ABOUT THIS EXERCISE. Every line below from the one containing "--> let and const are only" through the one containing "--> var is function scope" must be transcribed exactly. Omit all lines outside that stretch.

Items from a data source
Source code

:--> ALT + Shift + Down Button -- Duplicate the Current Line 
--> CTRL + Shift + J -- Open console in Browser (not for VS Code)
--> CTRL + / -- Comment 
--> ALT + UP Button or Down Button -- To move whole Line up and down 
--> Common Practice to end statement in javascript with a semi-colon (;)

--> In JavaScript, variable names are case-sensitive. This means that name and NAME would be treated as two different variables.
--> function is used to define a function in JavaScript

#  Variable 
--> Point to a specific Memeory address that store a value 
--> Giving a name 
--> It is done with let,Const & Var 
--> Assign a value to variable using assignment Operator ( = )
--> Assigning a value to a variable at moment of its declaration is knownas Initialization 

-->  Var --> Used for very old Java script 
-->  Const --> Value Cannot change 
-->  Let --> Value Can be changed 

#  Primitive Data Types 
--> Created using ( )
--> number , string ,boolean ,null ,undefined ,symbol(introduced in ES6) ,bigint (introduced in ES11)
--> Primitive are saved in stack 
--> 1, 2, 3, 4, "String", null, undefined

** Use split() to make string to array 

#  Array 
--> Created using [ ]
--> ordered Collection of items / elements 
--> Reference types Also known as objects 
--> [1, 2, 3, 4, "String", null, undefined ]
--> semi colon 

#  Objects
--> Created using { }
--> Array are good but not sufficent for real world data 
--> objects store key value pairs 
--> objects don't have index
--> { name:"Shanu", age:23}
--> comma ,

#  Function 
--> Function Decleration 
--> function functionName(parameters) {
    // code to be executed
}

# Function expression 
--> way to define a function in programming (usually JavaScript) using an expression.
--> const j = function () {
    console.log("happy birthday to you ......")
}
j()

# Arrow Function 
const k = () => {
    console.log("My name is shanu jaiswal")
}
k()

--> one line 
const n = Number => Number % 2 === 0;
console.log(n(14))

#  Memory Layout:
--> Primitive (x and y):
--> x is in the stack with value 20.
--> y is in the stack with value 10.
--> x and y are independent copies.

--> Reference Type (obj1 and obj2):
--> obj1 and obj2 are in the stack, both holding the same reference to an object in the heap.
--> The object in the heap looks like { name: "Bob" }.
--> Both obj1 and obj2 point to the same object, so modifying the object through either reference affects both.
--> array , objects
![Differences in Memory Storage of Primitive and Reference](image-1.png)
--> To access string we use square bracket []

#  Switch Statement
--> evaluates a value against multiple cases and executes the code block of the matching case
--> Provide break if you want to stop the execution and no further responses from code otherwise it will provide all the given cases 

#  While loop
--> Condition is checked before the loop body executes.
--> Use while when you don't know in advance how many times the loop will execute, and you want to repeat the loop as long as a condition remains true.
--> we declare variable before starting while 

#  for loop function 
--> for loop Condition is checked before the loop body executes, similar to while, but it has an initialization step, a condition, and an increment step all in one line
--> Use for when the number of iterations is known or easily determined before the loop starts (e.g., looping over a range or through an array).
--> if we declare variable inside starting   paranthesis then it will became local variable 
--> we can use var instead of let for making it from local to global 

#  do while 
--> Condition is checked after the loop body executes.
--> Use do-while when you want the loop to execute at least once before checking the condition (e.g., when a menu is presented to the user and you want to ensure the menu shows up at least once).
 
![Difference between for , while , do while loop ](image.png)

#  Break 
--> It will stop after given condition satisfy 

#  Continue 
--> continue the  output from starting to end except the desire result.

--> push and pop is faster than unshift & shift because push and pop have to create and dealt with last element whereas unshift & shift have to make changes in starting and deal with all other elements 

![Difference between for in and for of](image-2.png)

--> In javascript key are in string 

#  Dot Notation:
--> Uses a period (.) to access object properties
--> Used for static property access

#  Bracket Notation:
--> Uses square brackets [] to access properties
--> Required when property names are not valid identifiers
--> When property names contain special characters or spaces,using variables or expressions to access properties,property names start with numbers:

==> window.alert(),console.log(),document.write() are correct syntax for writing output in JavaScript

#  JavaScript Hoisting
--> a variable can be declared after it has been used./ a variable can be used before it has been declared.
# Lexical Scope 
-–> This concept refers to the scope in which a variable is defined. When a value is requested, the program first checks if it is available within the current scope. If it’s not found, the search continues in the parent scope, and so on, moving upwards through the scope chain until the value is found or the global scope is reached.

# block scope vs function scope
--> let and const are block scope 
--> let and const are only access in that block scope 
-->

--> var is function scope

* * *

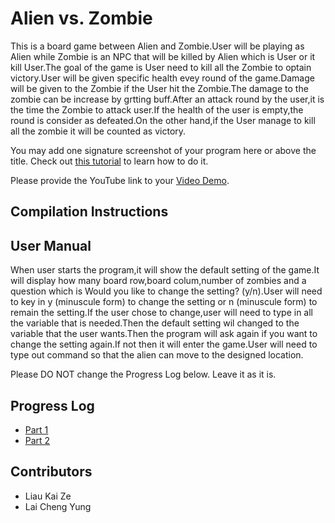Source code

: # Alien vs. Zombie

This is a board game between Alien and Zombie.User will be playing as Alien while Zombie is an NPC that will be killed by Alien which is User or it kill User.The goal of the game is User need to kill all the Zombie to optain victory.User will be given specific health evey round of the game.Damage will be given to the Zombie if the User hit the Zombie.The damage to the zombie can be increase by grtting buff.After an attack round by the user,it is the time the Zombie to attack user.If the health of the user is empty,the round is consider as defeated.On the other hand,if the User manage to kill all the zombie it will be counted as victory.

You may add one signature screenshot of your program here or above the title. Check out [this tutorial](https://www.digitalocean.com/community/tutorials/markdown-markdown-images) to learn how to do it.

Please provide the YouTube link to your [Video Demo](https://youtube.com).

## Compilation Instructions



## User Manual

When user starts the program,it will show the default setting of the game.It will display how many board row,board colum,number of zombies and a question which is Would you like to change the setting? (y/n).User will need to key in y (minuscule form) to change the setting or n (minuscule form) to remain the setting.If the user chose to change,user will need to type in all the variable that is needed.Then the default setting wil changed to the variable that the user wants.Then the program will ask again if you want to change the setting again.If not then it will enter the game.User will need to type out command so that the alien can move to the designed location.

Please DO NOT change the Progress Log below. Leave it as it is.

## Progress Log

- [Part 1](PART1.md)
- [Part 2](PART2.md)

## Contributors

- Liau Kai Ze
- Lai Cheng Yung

---

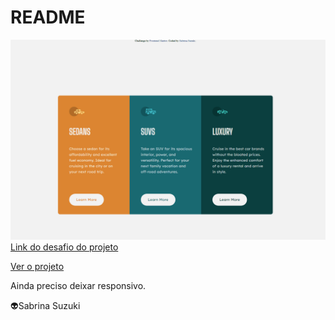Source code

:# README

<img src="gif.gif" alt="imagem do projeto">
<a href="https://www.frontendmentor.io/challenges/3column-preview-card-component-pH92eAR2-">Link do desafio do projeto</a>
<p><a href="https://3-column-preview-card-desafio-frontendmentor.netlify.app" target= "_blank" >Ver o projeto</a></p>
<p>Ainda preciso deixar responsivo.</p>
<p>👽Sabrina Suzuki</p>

TASK OUTPUT.
--> let and const are only access in that block scope 
-->

--> var is function scope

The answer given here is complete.